— EXERCISE DATA —
· · ·
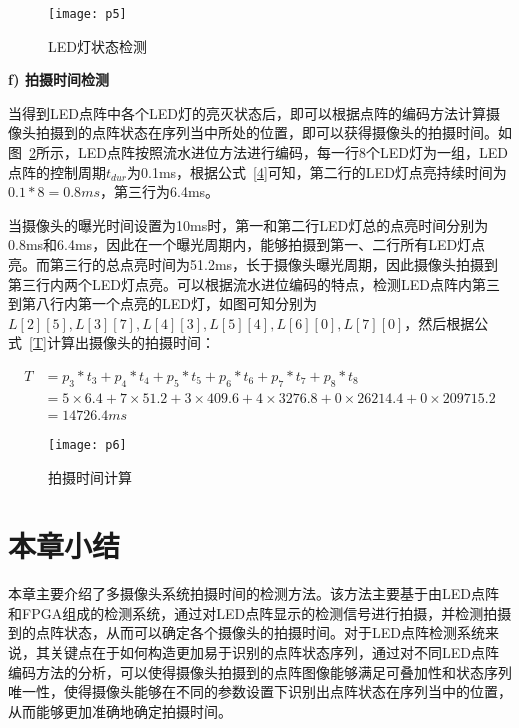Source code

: \begin{figure}[h] 
  \centering
  \texttt{[image: p5]}
  \caption{LED灯状态检测}
  \label{p5}
\end{figure}

\textbf{f) 拍摄时间检测}

当得到LED点阵中各个LED灯的亮灭状态后，即可以根据点阵的编码方法计算摄像头拍摄到的点阵状态在序列当中所处的位置，即可以获得摄像头的拍摄时间。如图~\ref{p6}所示，LED点阵按照流水进位方法进行编码，每一行8个LED灯为一组，LED点阵的控制周期$t_{dur}$为0.1ms，根据公式~\ref{4}可知，第二行的LED灯点亮持续时间为$0.1 * 8 = 0.8ms$，第三行为6.4ms。

当摄像头的曝光时间设置为10ms时，第一和第二行LED灯总的点亮时间分别为0.8ms和6.4ms，因此在一个曝光周期内，能够拍摄到第一、二行所有LED灯点亮。而第三行的总点亮时间为51.2ms，长于摄像头曝光周期，因此摄像头拍摄到第三行内两个LED灯点亮。可以根据流水进位编码的特点，检测LED点阵内第三到第八行内第一个点亮的LED灯，如图可知分别为$L[2][5], L[3][7], L[4][3], L[5][4], L[6][0], L[7][0]$，然后根据公式~\ref{T}计算出摄像头的拍摄时间：

\begin{equation}
\begin{split}
T &= p_3 * t_3 +p_4 * t_4 +p_5 * t_5 +p_6 * t_6 +p_7 * t_7 +p_8 * t_8\\
&=5 \times 6.4 + 7 \times 51.2  +3\times 409.6 + 4\times3276.8  +0\times26214.4  +0\times209715.2\\
&=14726.4 ms
\end{split}
\end{equation}


\begin{figure}[h] 
  \centering
  \texttt{[image: p6]}
  \caption{拍摄时间计算}
  \label{p6}
\end{figure}

\section{本章小结}
本章主要介绍了多摄像头系统拍摄时间的检测方法。该方法主要基于由LED点阵和FPGA组成的检测系统，通过对LED点阵显示的检测信号进行拍摄，并检测拍摄到的点阵状态，从而可以确定各个摄像头的拍摄时间。对于LED点阵检测系统来说，其关键点在于如何构造更加易于识别的点阵状态序列，通过对不同LED点阵编码方法的分析，可以使得摄像头拍摄到的点阵图像能够满足可叠加性和状态序列唯一性，使得摄像头能够在不同的参数设置下识别出点阵状态在序列当中的位置，从而能够更加准确地确定拍摄时间。


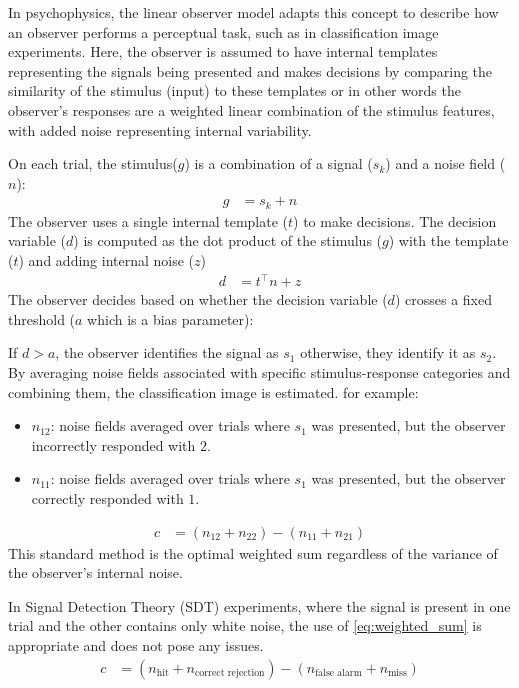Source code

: In psychophysics, the linear observer model adapts this concept to describe how an observer performs a perceptual task, such as in classification image experiments. Here, the observer is assumed to have internal templates representing the signals being presented and makes decisions by comparing the similarity of the stimulus (input) to these templates or in other words the observer's responses are a weighted linear combination of the stimulus features, with added noise representing internal variability.

On each trial, the stimulus($g$) is a combination of a signal ($s_k$) and a noise field ($n$):
\begin{align}
g& =s_k+n 
\end{align}
The observer uses a single internal template ($t$) to make decisions. The decision variable ($d$) is computed as the dot product of the stimulus ($g$) with the template ($t$) and adding internal noise ($z$)
\begin{align}
d& =t^\top n+z 
\end{align}
The observer decides based on whether the decision variable ($d$) crosses a fixed threshold ($a$ which is a bias parameter):

If $d>a$, the observer identifies the signal as $s_1$ otherwise, they identify it as $s_2$.
By averaging noise fields associated with specific stimulus-response categories and combining them, the classification image is estimated. for example:
\begin{itemize}
\item $n_{12}$: noise fields averaged over trials where $s_1$ was presented, but the observer incorrectly responded with $2$.
\item $n_{11}$: noise fields averaged over trials where $s_1$ was presented, but the observer correctly responded with $1$.
\end{itemize}
\begin{align}
c &= (n_{12} + n_{22}) - (n_{11} + n_{21}) \label{eq:weighted_sum}
\end{align}
This standard method is the optimal weighted sum regardless of the variance of the observer’s internal noise.

In Signal Detection Theory (SDT) experiments, where the signal is present in one trial and the other contains only white noise, the use of  \ref{eq:weighted_sum} is appropriate and does not pose any issues.
\begin{align}
c& = \left( n_{\text{hit}} + n_{\text{correct rejection}} \right) - \left( n_{\text{false alarm}} +n_{\text{miss}} \right)
\end{align}

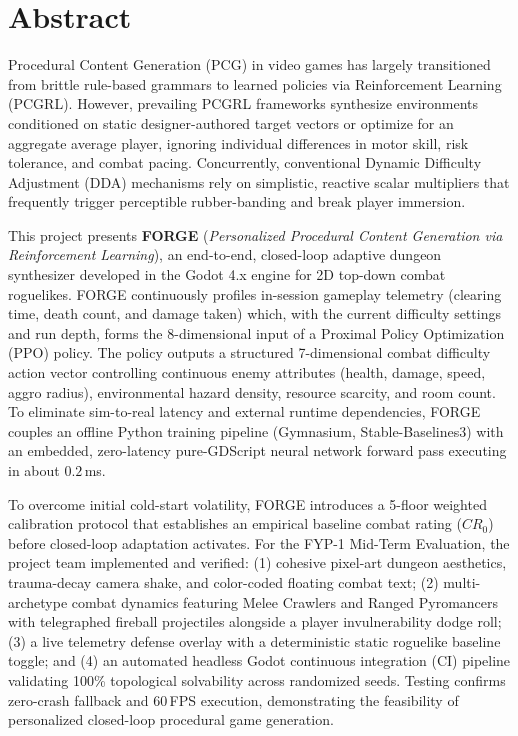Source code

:\chapter*{Abstract}

Procedural Content Generation (PCG) in video games has largely transitioned from brittle rule-based grammars to learned policies via Reinforcement Learning (PCGRL). However, prevailing PCGRL frameworks synthesize environments conditioned on static designer-authored target vectors or optimize for an aggregate average player, ignoring individual differences in motor skill, risk tolerance, and combat pacing. Concurrently, conventional Dynamic Difficulty Adjustment (DDA) mechanisms rely on simplistic, reactive scalar multipliers that frequently trigger perceptible rubber-banding and break player immersion.

This project presents \textbf{FORGE} (\textit{Personalized Procedural Content Generation via Reinforcement Learning}), an end-to-end, closed-loop adaptive dungeon synthesizer developed in the Godot 4.x engine for 2D top-down combat roguelikes. FORGE continuously profiles in-session gameplay telemetry (clearing time, death count, and damage taken) which, with the current difficulty settings and run depth, forms the 8-dimensional input of a Proximal Policy Optimization (PPO) policy. The policy outputs a structured 7-dimensional combat difficulty action vector controlling continuous enemy attributes (health, damage, speed, aggro radius), environmental hazard density, resource scarcity, and room count. To eliminate sim-to-real latency and external runtime dependencies, FORGE couples an offline Python training pipeline (Gymnasium, Stable-Baselines3) with an embedded, zero-latency pure-GDScript neural network forward pass executing in about $0.2$\,ms. 

To overcome initial cold-start volatility, FORGE introduces a 5-floor weighted calibration protocol that establishes an empirical baseline combat rating ($CR_0$) before closed-loop adaptation activates. For the FYP-1 Mid-Term Evaluation, the project team implemented and verified: (1) cohesive pixel-art dungeon aesthetics, trauma-decay camera shake, and color-coded floating combat text; (2) multi-archetype combat dynamics featuring Melee Crawlers and Ranged Pyromancers with telegraphed fireball projectiles alongside a player invulnerability dodge roll; (3) a live telemetry defense overlay with a deterministic static roguelike baseline toggle; and (4) an automated headless Godot continuous integration (CI) pipeline validating 100\% topological solvability across randomized seeds. Testing confirms zero-crash fallback and 60\,FPS execution, demonstrating the feasibility of personalized closed-loop procedural game generation.
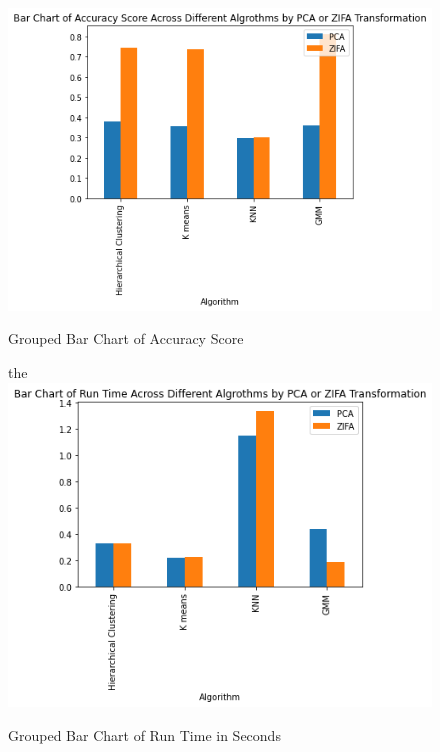 \documentclass[12pt]{article}
\theoremstyle{definition}
\begin{document}
\begin{figure}[h]
    \centering
    \includegraphics[scale=0.75]{Figure 1.png}
    \caption{Grouped Bar Chart of Accuracy Score}
    \label{fig:mesh1} the \\
    \includegraphics[scale=0.75]{Figure 2.png}
    \caption{Grouped Bar Chart of Run Time in Seconds}
    \label{fig:mesh1}
\end{figure}
\end{document}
· · ·
— WORK ORDER —
In the entries above, which lines hold the string "fields"? Report all of them.

— SOLUTION —
By averaging noise fields associated with specific stimulus-response categories and combining them, the classification image is estimated. for example:
\item $n_{12}$: noise fields averaged over trials where $s_1$ was presented, but the observer incorrectly responded with $2$.
\item $n_{11}$: noise fields averaged over trials where $s_1$ was presented, but the observer correctly responded with $1$.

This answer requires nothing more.